If, as I suggest, these plays conduct experiments on learning, it is worth noting the relevance of the particular moment at which they were produced. Beckett’s ‘Psychology’ notes were taken at a time when the learning debate was ubiquitous within experimental psychology. By the period of the theatre pieces, however, the learning theory wars had ended amid what was later termed the ‘cognitive revolution’. Bruner notes:
It was the cognitive revolution that brought down learning theory or, perhaps, focused attention elsewhere. After 1960, say, stimulus-response learning theory seemed quaintly stunted, hemmed in by its own self-denial. As for more molar, cognitive learning theories, many of their ideas were restated and absorbed into general cognitive theories 
 . By the latter 1960s, learning was being translated into the concepts of information processing, with no compulsion to elevate one kind of learning over another in terms of its ‘basic’ properties. Certainly, the old wars were over. And so, interestingly, were the old rat labs and their ubiquitous mazes. (2004: 19)
Over the course of the 1950s and 1960s, then, experimental psychology was transitioning from the ‘stimulus-response’ paradigm to that of ‘information processing’. Beckett’s theatrical experiments should be seen as part of this transition. They are undoubtedly cognizant of the behaviourist method, but Beckett is by no means hemmed in by the ‘self-denial’ of behaviourist orthodoxy. Beckett may draw on the stimulus-response experiment, but he is also interested in how his subjects store and analyse the sensory information to which they are exposed. Beckett’s learning experiments, in other words, synthesize the approaches of the behaviourist and the configurationist in a way that anticipates the cognitivist revolution. In view of this, the final part of this chapter will read Beckett’s plays alongside the work of a number of psychologists who adopted behaviourist methods but remained open to concepts such as perception, memory and reflection. Given Beckett’s reading, it is notable that R. S. Woodworth’s 1927 article ‘“Gestalt” Psychology and the Concept of Reaction Stages’ is often seen as a forerunner of this view. But I will focus particularly on the work of Edward Tolman whose idea of ‘cognitive maps’ is often seen as crucial to the transition from the behaviourist to the cognitivist era. I will suggest that Beckett and Tolman are exploring similar territory.

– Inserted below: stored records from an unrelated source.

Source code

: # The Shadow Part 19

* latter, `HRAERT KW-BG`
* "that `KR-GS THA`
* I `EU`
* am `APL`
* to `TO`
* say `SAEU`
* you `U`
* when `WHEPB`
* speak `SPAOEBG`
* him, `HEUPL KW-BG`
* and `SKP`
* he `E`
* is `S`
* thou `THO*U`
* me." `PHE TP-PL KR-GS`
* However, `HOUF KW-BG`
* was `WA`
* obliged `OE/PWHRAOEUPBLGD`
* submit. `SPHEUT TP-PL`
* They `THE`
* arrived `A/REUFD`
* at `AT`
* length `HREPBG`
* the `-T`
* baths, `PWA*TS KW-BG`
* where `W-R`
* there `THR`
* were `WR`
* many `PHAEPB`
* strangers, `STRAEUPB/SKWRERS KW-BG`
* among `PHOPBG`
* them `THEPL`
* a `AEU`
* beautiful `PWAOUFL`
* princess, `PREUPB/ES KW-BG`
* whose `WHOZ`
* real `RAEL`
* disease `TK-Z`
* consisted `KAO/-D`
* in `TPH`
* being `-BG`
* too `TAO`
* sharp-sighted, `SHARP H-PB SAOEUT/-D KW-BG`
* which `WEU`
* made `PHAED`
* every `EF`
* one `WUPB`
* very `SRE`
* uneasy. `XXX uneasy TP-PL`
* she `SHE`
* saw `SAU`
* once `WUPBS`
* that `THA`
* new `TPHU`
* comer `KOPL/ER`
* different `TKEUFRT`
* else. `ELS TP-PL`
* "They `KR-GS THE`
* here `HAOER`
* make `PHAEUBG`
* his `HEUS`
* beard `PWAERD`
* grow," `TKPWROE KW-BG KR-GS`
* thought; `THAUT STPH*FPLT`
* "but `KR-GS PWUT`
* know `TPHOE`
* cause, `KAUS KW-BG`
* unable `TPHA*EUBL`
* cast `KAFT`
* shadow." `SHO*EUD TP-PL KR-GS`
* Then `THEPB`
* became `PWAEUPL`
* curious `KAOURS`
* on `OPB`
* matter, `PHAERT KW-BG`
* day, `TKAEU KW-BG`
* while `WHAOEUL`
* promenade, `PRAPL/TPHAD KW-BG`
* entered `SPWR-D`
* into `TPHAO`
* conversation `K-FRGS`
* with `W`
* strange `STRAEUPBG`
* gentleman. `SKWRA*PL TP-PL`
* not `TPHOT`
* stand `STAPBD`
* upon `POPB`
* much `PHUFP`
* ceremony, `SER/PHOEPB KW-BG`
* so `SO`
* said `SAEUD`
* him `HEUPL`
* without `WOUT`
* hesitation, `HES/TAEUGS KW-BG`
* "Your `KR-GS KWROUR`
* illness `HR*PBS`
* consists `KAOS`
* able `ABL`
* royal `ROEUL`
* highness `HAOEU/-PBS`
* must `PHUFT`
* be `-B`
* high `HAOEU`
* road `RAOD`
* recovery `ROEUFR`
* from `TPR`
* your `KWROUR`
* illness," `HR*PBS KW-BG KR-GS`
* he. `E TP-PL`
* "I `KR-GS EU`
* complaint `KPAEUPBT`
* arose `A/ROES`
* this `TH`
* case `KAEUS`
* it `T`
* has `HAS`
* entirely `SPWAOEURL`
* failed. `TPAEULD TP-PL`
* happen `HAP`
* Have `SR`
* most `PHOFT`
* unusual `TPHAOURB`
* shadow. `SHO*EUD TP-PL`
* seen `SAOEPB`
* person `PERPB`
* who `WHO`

In my readings of his theatre of the period then, Beckett will emerge as both an avant-garde and a psychological experimentalist – a writer that is working against the mainstream view of art and literature while investigating the human’s capacity to learn.
Avant-garde Beckett?
My arguing for an avant-garde Beckett may seem uncontroversial, perhaps even redundant. But over the last few decades a number of critics have brought into question Beckett’s continued avant-garde status, or at least stressed that Beckett’s avant-gardism needs to be defined in specific terms. In particular, since Beckett’s centenary year in 2006, S. E. Gontarski has repeatedly questioned whether the canonization and assimilation into popular culture of Beckett’s work suggests the blunting of its ‘avant-garde edge’ (2006: 1). To be clear, Gontarski is not suggesting that Beckett was never part of a historical avant-garde. He is questioning whether, given that Beckett is now ‘alluded to in television sitcoms’ and made the ‘subject of TV quiz shows’, we can claim avant-garde status for the ‘Beckett’ that has emerged after Beckett (1–2). It is Gontarski’s suggestion that the loss of the avant-garde Beckett would be regrettable and should be resisted – elsewhere he argues that theatrical adaptation is an area where this resistance can take place (2017: 178). Gontarski, here, sees the popularization of Beckett’s work as part of the ‘commodification’ and ultimately degradation ‘of the avant-garde in general’ (2010: 2). If Beckett’s status as an avant-garde writer is under threat, for Gontarski, so is the status of the avant-garde itself.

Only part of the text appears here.